*** Opening Supplied information ***

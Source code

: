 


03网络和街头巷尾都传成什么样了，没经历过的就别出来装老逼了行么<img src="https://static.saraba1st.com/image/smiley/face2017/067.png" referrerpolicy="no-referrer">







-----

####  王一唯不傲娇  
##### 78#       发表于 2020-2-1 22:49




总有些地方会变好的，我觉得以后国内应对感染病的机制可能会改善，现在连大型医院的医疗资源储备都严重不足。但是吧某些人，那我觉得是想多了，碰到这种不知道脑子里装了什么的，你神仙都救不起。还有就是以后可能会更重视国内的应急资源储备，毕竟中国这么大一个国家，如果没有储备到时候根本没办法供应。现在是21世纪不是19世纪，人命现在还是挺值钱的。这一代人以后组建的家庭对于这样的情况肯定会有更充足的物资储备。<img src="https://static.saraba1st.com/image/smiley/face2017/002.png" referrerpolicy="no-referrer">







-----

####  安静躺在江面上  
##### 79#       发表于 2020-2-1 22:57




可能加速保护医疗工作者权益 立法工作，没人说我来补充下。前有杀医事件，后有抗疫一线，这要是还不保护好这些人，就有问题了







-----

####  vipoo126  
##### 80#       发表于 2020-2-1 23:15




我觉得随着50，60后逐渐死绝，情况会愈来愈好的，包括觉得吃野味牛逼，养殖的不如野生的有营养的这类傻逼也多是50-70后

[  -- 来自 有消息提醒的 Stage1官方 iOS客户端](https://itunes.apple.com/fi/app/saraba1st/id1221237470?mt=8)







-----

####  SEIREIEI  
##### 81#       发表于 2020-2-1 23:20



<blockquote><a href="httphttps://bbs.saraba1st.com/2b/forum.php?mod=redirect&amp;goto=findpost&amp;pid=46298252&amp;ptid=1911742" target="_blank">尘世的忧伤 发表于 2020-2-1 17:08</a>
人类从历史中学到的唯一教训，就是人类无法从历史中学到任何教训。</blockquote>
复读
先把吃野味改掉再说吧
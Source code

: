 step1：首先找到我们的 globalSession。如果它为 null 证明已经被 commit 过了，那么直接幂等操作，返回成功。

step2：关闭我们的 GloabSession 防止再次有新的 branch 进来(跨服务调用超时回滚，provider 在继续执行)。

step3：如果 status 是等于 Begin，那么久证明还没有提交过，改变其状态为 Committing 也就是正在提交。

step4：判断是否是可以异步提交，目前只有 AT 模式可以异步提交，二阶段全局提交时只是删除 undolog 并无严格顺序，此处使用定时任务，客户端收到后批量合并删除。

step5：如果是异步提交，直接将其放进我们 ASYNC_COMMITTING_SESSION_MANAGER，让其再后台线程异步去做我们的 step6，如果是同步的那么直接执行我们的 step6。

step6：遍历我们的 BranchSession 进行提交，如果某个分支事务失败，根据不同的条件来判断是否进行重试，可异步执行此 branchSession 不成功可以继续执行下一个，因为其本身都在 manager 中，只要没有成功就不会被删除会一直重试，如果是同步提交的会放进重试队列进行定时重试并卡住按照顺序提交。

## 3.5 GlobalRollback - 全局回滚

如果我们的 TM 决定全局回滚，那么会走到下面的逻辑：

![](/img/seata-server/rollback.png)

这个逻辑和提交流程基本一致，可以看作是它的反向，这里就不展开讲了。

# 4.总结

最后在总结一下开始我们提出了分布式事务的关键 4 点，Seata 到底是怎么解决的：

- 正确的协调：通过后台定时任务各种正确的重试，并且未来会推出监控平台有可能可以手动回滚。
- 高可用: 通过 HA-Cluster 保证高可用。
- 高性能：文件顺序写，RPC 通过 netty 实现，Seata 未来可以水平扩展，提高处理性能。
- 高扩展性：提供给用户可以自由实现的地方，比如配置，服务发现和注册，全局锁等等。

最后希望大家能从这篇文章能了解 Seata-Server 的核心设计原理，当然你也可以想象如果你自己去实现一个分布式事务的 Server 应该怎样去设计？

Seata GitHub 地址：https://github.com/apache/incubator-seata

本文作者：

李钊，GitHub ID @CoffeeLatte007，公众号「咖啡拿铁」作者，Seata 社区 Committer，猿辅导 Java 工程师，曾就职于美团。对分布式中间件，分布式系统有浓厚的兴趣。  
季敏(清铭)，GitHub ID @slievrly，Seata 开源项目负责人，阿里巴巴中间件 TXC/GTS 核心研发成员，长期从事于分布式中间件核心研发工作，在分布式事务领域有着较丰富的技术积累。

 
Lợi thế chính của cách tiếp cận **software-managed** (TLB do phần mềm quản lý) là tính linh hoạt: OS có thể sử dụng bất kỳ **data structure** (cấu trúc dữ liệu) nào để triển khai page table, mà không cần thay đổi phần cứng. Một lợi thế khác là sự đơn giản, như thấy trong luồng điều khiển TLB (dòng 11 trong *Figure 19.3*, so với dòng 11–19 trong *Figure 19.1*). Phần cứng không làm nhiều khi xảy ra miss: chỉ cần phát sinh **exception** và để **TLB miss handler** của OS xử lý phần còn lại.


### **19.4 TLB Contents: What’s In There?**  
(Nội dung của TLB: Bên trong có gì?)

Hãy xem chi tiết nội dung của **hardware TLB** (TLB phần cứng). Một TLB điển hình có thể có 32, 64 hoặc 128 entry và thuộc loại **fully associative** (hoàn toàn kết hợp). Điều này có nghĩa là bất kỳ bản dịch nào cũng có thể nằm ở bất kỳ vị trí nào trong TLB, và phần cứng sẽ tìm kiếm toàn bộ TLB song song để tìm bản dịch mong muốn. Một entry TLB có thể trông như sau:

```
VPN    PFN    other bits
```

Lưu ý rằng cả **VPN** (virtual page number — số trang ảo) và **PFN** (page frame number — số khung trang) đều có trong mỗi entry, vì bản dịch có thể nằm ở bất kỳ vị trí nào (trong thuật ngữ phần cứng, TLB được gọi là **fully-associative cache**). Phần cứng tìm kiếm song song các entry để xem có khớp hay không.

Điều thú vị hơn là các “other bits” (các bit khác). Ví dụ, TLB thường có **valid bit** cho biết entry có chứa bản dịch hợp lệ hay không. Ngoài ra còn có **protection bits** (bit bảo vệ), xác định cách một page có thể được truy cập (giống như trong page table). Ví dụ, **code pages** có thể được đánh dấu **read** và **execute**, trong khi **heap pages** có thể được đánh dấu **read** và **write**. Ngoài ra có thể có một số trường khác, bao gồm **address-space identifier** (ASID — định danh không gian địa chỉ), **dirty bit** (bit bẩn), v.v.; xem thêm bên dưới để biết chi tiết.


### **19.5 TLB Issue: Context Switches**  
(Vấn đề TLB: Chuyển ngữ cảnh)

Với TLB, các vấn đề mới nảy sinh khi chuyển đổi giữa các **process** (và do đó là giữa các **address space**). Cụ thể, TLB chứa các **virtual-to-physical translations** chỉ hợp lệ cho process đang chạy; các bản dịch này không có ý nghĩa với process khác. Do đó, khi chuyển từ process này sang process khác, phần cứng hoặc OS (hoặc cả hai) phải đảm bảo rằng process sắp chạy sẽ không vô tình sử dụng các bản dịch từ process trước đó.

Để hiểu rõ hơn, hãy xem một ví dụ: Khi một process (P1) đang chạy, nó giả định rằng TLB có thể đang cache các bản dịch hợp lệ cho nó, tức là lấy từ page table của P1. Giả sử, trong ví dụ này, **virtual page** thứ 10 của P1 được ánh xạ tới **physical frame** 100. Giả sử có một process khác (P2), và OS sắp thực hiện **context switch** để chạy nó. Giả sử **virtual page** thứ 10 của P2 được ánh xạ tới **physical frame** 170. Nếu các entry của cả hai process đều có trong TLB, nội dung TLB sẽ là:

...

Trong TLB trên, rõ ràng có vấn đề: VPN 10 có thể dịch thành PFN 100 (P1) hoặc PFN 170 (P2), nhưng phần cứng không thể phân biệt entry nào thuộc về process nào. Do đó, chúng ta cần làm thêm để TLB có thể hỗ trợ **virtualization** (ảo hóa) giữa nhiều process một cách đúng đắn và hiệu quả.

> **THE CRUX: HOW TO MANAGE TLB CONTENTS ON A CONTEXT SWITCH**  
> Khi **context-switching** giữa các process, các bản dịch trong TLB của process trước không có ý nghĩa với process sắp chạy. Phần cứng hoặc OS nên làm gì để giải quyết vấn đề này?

*** Closing Supplied information ***

◆ About this task ◆
The answer should be a bare number: how many lines of the material above include "blockquote".

◆ Response to the task ◆
2